Step 7: Fama-French Three-Factor Regression for Each Stock
Now run a multiple regression of each stock's excess returns against MKT, SMB, and HML. The model is: R_i - RF = α + β_mkt * MKT + β_smb * SMB + β_hml * HML + ε. For each stock, interpret the betas:
- Market beta (β_mkt): If < 1, defensive; if ≈1, neutral; if > 1, aggressive.
- SMB beta (β_smb): Positive indicates small-cap tilt; negative indicates large-cap tilt; insignificant means neutral.
- HML beta (β_hml): Positive indicates value tilt; negative indicates growth tilt; insignificant means neutral.
For example, Company D might have β_mkt=0.95 (neutral), β_smb=0.20 (small tilt), β_hml=0.30 (value tilt). This categorization helps understand each stock's factor exposures.
Step 8: Fama-French Regression for the Active Portfolio
Using the portfolio weights from Step 6, compute the portfolio's monthly excess return as a weighted average of the six stocks' excess returns. Then run the same three-factor regression on the portfolio. The resulting betas (β_mkt, β_smb, β_hml) describe the portfolio's factor exposures. For instance, if the portfolio β_mkt is 0.90, it is slightly defensive. If β_smb is 0.10 (insignificant), the portfolio is neutral on size. If β_hml is 0.25 (significant), the portfolio has a value tilt, which aligns with Kim's value investing approach.
Step 9: Selecting a Risk-Adjusted Benchmark
Based on the portfolio's factor exposures, choose a benchmark that matches its risk profile. For a portfolio with β_mkt=0.90, β_smb=0.10, β_hml=0.25, a suitable benchmark could be a blend of 90% S&P 400 Index (mid-cap) and 10% a value ETF like IWD, adjusted for the size and value tilts. Alternatively, use a custom benchmark that mimics the factor loadings. The goal is to compare the portfolio's performance against a passive strategy with similar risk.
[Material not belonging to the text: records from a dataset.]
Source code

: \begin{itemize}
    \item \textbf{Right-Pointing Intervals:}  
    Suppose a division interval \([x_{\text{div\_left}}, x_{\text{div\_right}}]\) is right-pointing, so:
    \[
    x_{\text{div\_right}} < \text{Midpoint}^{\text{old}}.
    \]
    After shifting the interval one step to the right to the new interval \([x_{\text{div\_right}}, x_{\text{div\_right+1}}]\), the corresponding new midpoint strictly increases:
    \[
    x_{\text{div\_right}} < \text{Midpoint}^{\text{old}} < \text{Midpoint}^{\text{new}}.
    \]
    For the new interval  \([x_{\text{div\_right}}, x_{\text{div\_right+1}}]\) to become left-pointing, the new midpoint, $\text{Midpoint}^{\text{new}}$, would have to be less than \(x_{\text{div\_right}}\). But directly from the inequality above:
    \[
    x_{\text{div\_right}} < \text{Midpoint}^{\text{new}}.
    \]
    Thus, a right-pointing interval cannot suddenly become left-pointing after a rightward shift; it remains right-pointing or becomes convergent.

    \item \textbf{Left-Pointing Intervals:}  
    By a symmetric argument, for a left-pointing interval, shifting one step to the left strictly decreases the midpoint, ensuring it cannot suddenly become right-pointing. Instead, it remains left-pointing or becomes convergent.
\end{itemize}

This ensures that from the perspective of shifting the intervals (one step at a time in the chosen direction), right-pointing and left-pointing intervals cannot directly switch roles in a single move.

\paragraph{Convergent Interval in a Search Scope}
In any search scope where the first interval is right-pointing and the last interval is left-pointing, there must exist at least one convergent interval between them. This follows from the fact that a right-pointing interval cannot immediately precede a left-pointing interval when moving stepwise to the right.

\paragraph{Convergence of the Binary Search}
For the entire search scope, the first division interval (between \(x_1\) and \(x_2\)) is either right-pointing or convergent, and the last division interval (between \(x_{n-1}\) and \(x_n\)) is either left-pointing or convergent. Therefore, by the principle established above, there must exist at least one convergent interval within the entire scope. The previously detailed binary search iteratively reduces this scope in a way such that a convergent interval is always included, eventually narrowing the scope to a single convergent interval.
Step 10: Creating a Mutual Fund Report for Your Portfolio
Recreate the sections of a mutual fund report (as in the assignment image) for your active portfolio. Include:
- Portfolio Objective: Long-term capital appreciation with a value focus.
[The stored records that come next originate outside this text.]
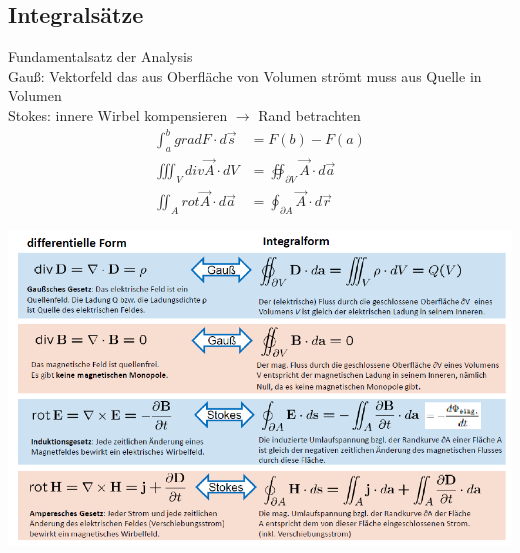 \subsection{Integralsätze}
Fundamentalsatz der Analysis\\
Gauß: Vektorfeld das aus Oberfläche von Volumen strömt muss aus Quelle in Volumen\\
Stokes: innere Wirbel kompensieren $\rightarrow$ Rand betrachten
\begin{align*}
    \int_{a}^b grad F \cdot d \vec{s}     & = F(b) - F(a)                                  \\
    \iiint_V div \vec{A} \cdot dV         & = \oiint_{ \partial V} \vec{A} \cdot d \vec{a} \\
    \iint_{A} rot \vec{A} \cdot d \vec{a} & = \oint_{ \partial A} \vec{A} \cdot d \vec{r}
\end{align*}

\includegraphics[width=\columnwidth]{Figures/Integralsatz.png}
- Top Holdings: List the six stocks with their weights.
- Risk Metrics: Beta, standard deviation, Sharpe ratio.
- Performance: Cumulative return over the period, compared to benchmark.
- Factor Exposures: Market, size, value betas.
- Expense Ratio: Assume 0.5% for active management.
This report summarizes the portfolio's construction and expected performance, helping Kim make an informed decision.
Conclusion: Applying Quantitative Tools to Real-World Investing
By following these steps, you have built an active portfolio tailored to a young professional like Kim. The Fama-French model provides a framework to understand risk exposures and generate alpha. As of 2026, this approach remains relevant for investors seeking to outperform passive benchmarks. Remember to update your data periodically and reassess your assumptions. Happy investing!